Saturday, May 10, 2008

 

Whose Health Care Plan is Best?

Candidates Clinton, Obama, and McCain all offer plans to improve the existing health care system of our country. Clinton tries to achieve universal health care by simply requiring everyone to buy health insurance. Obama tries to make health insurance more affordable for low income residents. McCain offers the most radical proposal: decouple health insurance availability from employment and instead create insurance pools based on labor unions, organizations, and other definable groups.

I haven’t seen any details of McCain’s plan. I like the idea of separating health insurance from employment. I would like to believe that McCain’s advisors have in mind something like the system of health insurance of Germany. In Germany there are numerous insurance pools. An individual joins one of the pools and obtains health insurance. Because the pools are large, individuals can be insured without regard to pre-existing conditions.

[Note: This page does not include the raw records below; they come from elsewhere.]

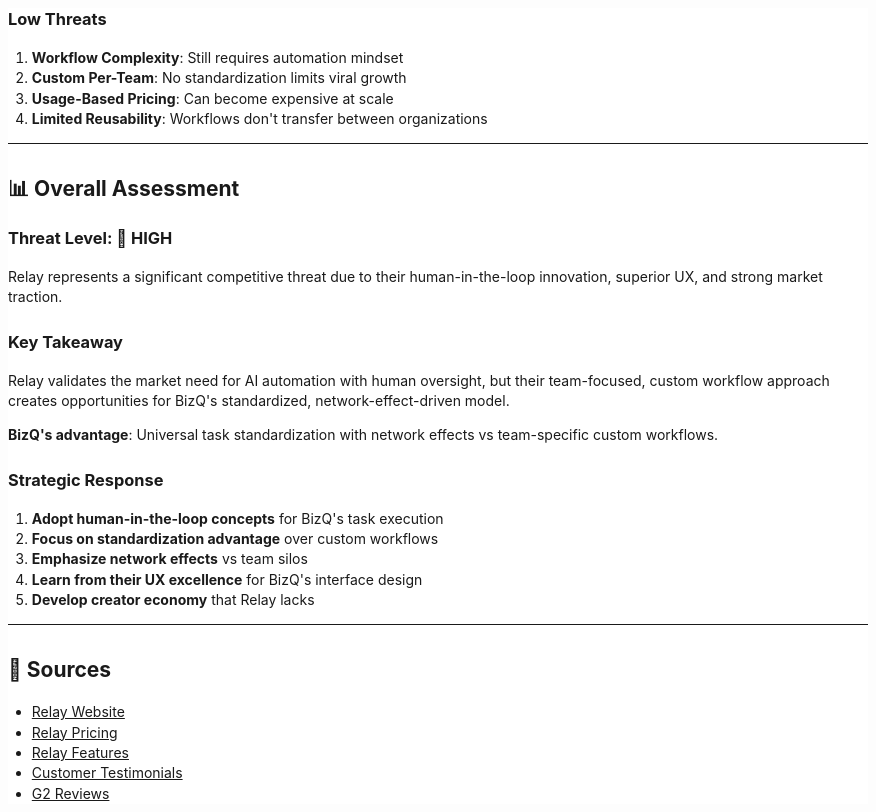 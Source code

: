 ### **Low Threats**
1. **Workflow Complexity**: Still requires automation mindset
2. **Custom Per-Team**: No standardization limits viral growth
3. **Usage-Based Pricing**: Can become expensive at scale
4. **Limited Reusability**: Workflows don't transfer between organizations

---

## 📊 Overall Assessment

### **Threat Level**: 🔴 HIGH
Relay represents a significant competitive threat due to their human-in-the-loop innovation, superior UX, and strong market traction.

### **Key Takeaway**
Relay validates the market need for AI automation with human oversight, but their team-focused, custom workflow approach creates opportunities for BizQ's standardized, network-effect-driven model.

**BizQ's advantage**: Universal task standardization with network effects vs team-specific custom workflows.

### **Strategic Response**
1. **Adopt human-in-the-loop concepts** for BizQ's task execution
2. **Focus on standardization advantage** over custom workflows
3. **Emphasize network effects** vs team silos
4. **Learn from their UX excellence** for BizQ's interface design
5. **Develop creator economy** that Relay lacks

---

## 🔗 Sources
- [Relay Website](https://relay.app/)
- [Relay Pricing](https://relay.app/pricing)
- [Relay Features](https://relay.app/features)
- [Customer Testimonials](https://relay.app/wall-of-love)
- [G2 Reviews](https://www.g2.com/products/relay-app/reviews)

I suspect that McCain’s advisors have not yet thought through the implications of their proposal. These pools should be operated with an incentive to provide needed and good quality medical care rather than an incentive to provide high dividends to share holders. Decisions about coverage should be made by medical experts rather than accountants. Pool managers should be rewarded according to the care paid for by the pool and not by the profit or the increase in the pool’s financial resources. It will take some thought to create such incentives for pool managers.

There are many things that McCain proposes doing if he becomes President. I oppose many of them. In particular, I oppose investing more lives and money in the Iraq project in the vain hope of eventual “victory.” I oppose making the Bush tax cuts permanent. Instead, the President and the Congress must be free to investigate any and all plans to reduce our growing national debt, if only to escape the situation in which all available revenue would have to be used to pay the interest. I oppose McCain’s presumed policy of appointing more ultra-conservatives to the federal courts. I have many reasons for voting against McCain this coming November.

However, I hope that whoever becomes President will take a close look at McCain’s proposal to create insurance groups that are not connected to employment. That looks like a good first step toward repairing our broken health care system.